PROVIDED ENTRIES Block Start

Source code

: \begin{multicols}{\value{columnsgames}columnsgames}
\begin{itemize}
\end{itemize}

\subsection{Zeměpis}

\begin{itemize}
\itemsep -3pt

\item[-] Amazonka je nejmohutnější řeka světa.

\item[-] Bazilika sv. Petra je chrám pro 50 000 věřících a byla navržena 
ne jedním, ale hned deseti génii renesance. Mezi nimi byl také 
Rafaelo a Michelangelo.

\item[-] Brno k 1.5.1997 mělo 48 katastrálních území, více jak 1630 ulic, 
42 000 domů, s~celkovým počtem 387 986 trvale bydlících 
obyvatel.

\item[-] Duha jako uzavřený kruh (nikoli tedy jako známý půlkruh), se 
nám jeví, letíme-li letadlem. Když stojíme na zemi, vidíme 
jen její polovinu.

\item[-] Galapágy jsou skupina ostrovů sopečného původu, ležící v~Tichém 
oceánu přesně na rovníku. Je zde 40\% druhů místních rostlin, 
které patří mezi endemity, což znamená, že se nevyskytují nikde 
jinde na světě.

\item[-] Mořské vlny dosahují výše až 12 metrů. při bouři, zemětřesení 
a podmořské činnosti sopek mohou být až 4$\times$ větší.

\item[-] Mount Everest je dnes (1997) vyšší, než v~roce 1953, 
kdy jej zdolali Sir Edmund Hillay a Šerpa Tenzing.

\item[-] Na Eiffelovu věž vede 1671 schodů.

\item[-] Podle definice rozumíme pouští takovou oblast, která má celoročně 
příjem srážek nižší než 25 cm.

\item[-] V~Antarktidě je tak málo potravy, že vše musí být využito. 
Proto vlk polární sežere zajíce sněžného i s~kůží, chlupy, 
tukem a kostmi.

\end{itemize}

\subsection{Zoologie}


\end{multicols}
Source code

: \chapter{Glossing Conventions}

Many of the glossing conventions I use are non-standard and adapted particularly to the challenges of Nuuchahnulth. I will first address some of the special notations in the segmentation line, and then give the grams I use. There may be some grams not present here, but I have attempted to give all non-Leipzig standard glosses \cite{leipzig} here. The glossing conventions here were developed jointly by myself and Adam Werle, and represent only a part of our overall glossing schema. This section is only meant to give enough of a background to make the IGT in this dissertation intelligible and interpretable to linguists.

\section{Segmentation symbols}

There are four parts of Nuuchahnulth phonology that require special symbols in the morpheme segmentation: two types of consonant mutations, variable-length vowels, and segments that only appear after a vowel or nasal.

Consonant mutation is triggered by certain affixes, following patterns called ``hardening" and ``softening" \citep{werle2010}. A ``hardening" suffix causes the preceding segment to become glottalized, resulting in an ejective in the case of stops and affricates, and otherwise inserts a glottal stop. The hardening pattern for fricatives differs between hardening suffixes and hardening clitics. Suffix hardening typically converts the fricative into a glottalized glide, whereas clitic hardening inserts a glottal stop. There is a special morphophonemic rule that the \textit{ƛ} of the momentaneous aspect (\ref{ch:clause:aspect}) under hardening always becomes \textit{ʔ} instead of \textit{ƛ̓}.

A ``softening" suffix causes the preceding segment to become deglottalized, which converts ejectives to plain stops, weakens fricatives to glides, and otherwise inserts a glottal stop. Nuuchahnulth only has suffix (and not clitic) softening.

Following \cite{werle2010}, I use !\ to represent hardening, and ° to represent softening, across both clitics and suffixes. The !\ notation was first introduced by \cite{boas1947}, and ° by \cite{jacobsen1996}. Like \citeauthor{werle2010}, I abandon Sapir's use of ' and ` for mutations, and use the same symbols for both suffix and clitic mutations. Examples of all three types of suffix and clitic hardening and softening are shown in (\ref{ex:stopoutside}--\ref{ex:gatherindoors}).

PROVIDED ENTRIES Block End

WHAT THE TASK REQUIRES: Write the lines out exactly, from the one with "not clitic) softening." down to the last line of the listing, and leave out all others.

ANSWER AREA:
A ``softening" suffix causes the preceding segment to become deglottalized, which converts ejectives to plain stops, weakens fricatives to glides, and otherwise inserts a glottal stop. Nuuchahnulth only has suffix (and not clitic) softening.

Following \cite{werle2010}, I use !\ to represent hardening, and ° to represent softening, across both clitics and suffixes. The !\ notation was first introduced by \cite{boas1947}, and ° by \cite{jacobsen1996}. Like \citeauthor{werle2010}, I abandon Sapir's use of ' and ` for mutations, and use the same symbols for both suffix and clitic mutations. Examples of all three types of suffix and clitic hardening and softening are shown in (\ref{ex:stopoutside}--\ref{ex:gatherindoors}).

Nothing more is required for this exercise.